In retrospect, let us have a look at the more popular fish and the damage they do to other fish stocks and fisheries. The good old designer carp is one fish that when introduced in inappropriate numbers to satisfy the Sun readers in their bivvies, can literally wipe out the food supply of all other naturally occurring fish such as roach, rudd, perch, tench and bream. They are known to take small fish from time to time as can be borne out by catches on plugs and spinners, yet they are still king of the crop as far as the angling public in general are concerned.
The barbel, prince of the river and my current favourite fish, will at certain times of the year literally gorge themselves on the spawn and fry of other species in addition to taking the occasional small roach, dace, minnow etc. but you will find no flies on them.
The chub - big gob - will travel and one of the growing areas of sport for the lure angler, and not by chance I might add. Billy Perch is one of the most ferocious of predators that harass and hound their victims into exhaustion, yet a more pleasurable site on the end of light tackle you will not find. We all (those of us that are old enough) remember the days of the zander boom on the Fenland drains and the needless slaughter of thousands of zander and pike after the disappearance of the silver fish. The reports in the press sickened me as a child and I still vividly remember the pictures of big black dustbins full of dead zander. What a waste! You cant tell me that the predators were totally responsible for that one when at the same time, the Anglian Water Authority, were drawing water out of the relief system, reducing water levels to such an extent that silver fish spawning areas (reed stems etc) were left high and dry culminating in whole year classes being prevented. Yet, the blame was directed at the predators and Joe Public is given the view that this is a disaster that everyone can play a part in restoring. Kill, Kill, Kill. We all (or most of us) know that nature takes care of itself in these circumstances.
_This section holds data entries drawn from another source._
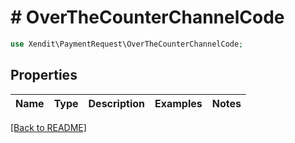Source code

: # # OverTheCounterChannelCode


```php
use Xendit\PaymentRequest\OverTheCounterChannelCode;
```

## Properties

Name | Type | Description | Examples | Notes
------------ | ------------- | ------------- | ------------- | ------------- 

[[Back to README]](../../README.md)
Opinions on bait for various fish, but especially carp and barbel, is one area that constantly raises an eyebrow and plenty of discussion and I find myself forced to rethink this one after several discussions on the Fishingmagic.com Mailing List made me realise I'd fallen into the bait trap. I find that I am arguing with myself frequently over the benefits of HNV baits over standard or natural baits and there is plenty of proof that neither one stands above the other when it comes to trying to prove your case. The majority of record pushing barbel continue to be caught on plain old luncheon meat-type baits and some of the biggest carp continue to fall for lower nutritional value carp baits and particles. I wont labour this one too much other than to add that I will continue to experiment with both, and no bait, no matter how well prepared or constructed, can replace good old fashioned watercraft or skilful angling, both of which I wish I had in very much larger quantities.
Finally, the above are my thoughts and concerns about attitudes, opinions and contradictions in angling. They may not agree with yours, but I paid for them in some way and I am left with the scars to prove ownership. If they create a desire in you to think further about your own views then this article will have proven to be successful.
I always like to remember this old classic; 'There are always two sides to every story and then there is the truth.' (Anon).